Our exponentially increasing costs (was Re: [Foundation-l] Re: Answers.com and Wikimedia Foundation to Form New Partnership)
Jimmy Wales
jwales at wikia.com
Wed Oct 26 03:27:23 UTC 2005
Daniel Mayer wrote:
> When that becomes a significant issue, then the model will need to be updated.
> I've been told that, so far, pretty much all the hardware we've ever bought is
> still in use.
That's exactly right.
It might at some point pay to look at selling some of the older servers
to buy newer ones. This would have two benefits:
1. we are now exclusively buying dual-opterons for apache webserving,
these are significantly more powerful _in the same physical space_ than
our single-pentiums -- therefore, we can save a lot of rack space at the
colo by replacing. (This space is not especially expensive, though, in
the grand scheme of things.)
2. In addition to saving physical space, there is a fair amount of dev
time which goes into working with 124 servers (the current count, I
believe, except not all of them are installed just now) which could be
reduced if we were running on half the number of servers. Wikipedia
traffic is growing faster than Moore's Law, but even so, Moore's Law
should make it possible for us to do more with fewer boxes.

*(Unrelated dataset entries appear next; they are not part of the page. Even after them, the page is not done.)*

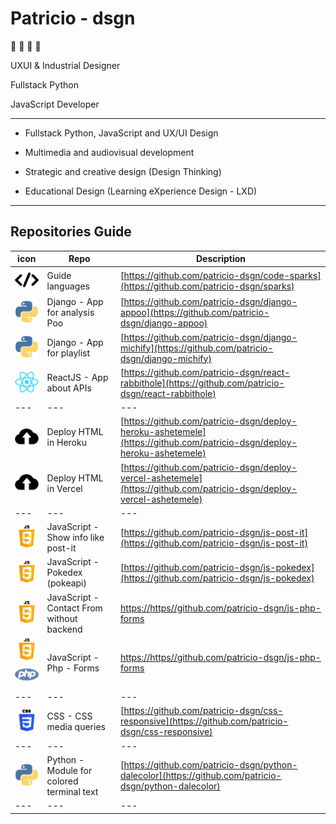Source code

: # Patricio - dsgn

🦊 🚀 💭 👾

UXUI & Industrial Designer

Fullstack Python

JavaScript Developer

---

- Fullstack Python, JavaScript and UX/UI Design

- Multimedia and audiovisual development

- Strategic and creative design (Design Thinking)

- Educational Design (Learning eXperience Design - LXD)

---

## Repositories Guide

| icon | Repo | Description |
| --- | --- | --- |
| ![alt react](./icon/__code.svg "languages")        | Guide languages                                   | [https://github.com/patricio-dsgn/code-sparks](https://github.com/patricio-dsgn/sparks) |
| ![alt react](./icon/__python.svg "python")         | Django - App for analysis Poo                     | [https://github.com/patricio-dsgn/django-appoo](https://github.com/patricio-dsgn/django-appoo) |
| ![alt react](./icon/__python.svg "python")         | Django - App for playlist                         | [https://github.com/patricio-dsgn/django-michify](https://github.com/patricio-dsgn/django-michify) |
| ![alt react](./icon/__react.svg "react")           | ReactJS - App about APIs                          | [https://github.com/patricio-dsgn/react-rabbithole](https://github.com/patricio-dsgn/react-rabbithole) |
| --- | --- | --- |
| ![alt react](./icon/__deploy.svg "deploy")         | Deploy HTML in Heroku                             | [https://github.com/patricio-dsgn/deploy-heroku-ashetemele](https://github.com/patricio-dsgn/deploy-heroku-ashetemele)
| ![alt react](./icon/__deploy.svg "deploy")         | Deploy HTML in Vercel                             | [https://github.com/patricio-dsgn/deploy-vercel-ashetemele](https://github.com/patricio-dsgn/deploy-vercel-ashetemele) |
| --- | --- | --- |
| ![alt react](./icon/__javascript.svg "javascript") | JavaScript - Show info like post-it               | [https://github.com/patricio-dsgn/js-post-it](https://github.com/patricio-dsgn/js-post-it) |
| ![alt react](./icon/__javascript.svg "javascript") | JavaScript - Pokedex (pokeapi)                    | [https://github.com/patricio-dsgn/js-pokedex](https://github.com/patricio-dsgn/js-pokedex) |
| ![alt react](./icon/__javascript.svg "javascript") | JavaScript - Contact From without backend         | [https://https//github.com/patricio-dsgn/js-php-forms](https://https//github.com/patricio-dsgn/js-php-forms) |
| ![alt react](./icon/__javascript.svg "javascript") ![alt react](./icon/__php.svg "php") | JavaScript - Php - Forms | [https://https//github.com/patricio-dsgn/js-php-forms](https://https//github.com/patricio-dsgn/js-php-postalservice) |
| --- | --- | --- |
| ![alt react](./icon/__css.svg "css")               | CSS - CSS media queries                           | [https://github.com/patricio-dsgn/css-responsive](https://github.com/patricio-dsgn/css-responsive) |
| --- | --- | --- |
| ![alt react](./icon/__python.svg "python")         | Python - Module for colored terminal text         | [https://github.com/patricio-dsgn/python-dalecolor](https://github.com/patricio-dsgn/python-dalecolor) |
| --- | --- | --- |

The first benefit can be quantified, the second cannot. (How much money
should we be willing to spend to save the developers some time? My
answer is: a LOT. Developer time is not free to us, it is infinitely
expensive. What I mean by that is that it is a lot more cost effective
to have volunteer devs working in a well-funded and exciting environment
where they can play with cutting-edge technology, than it is to
eventually be forced to hire devs to work with boring and annoying old
hardware.)
----
My suspicion is that by the time we are seriously ready to get rid of
some old machines, they will have minimal market value. Dunno.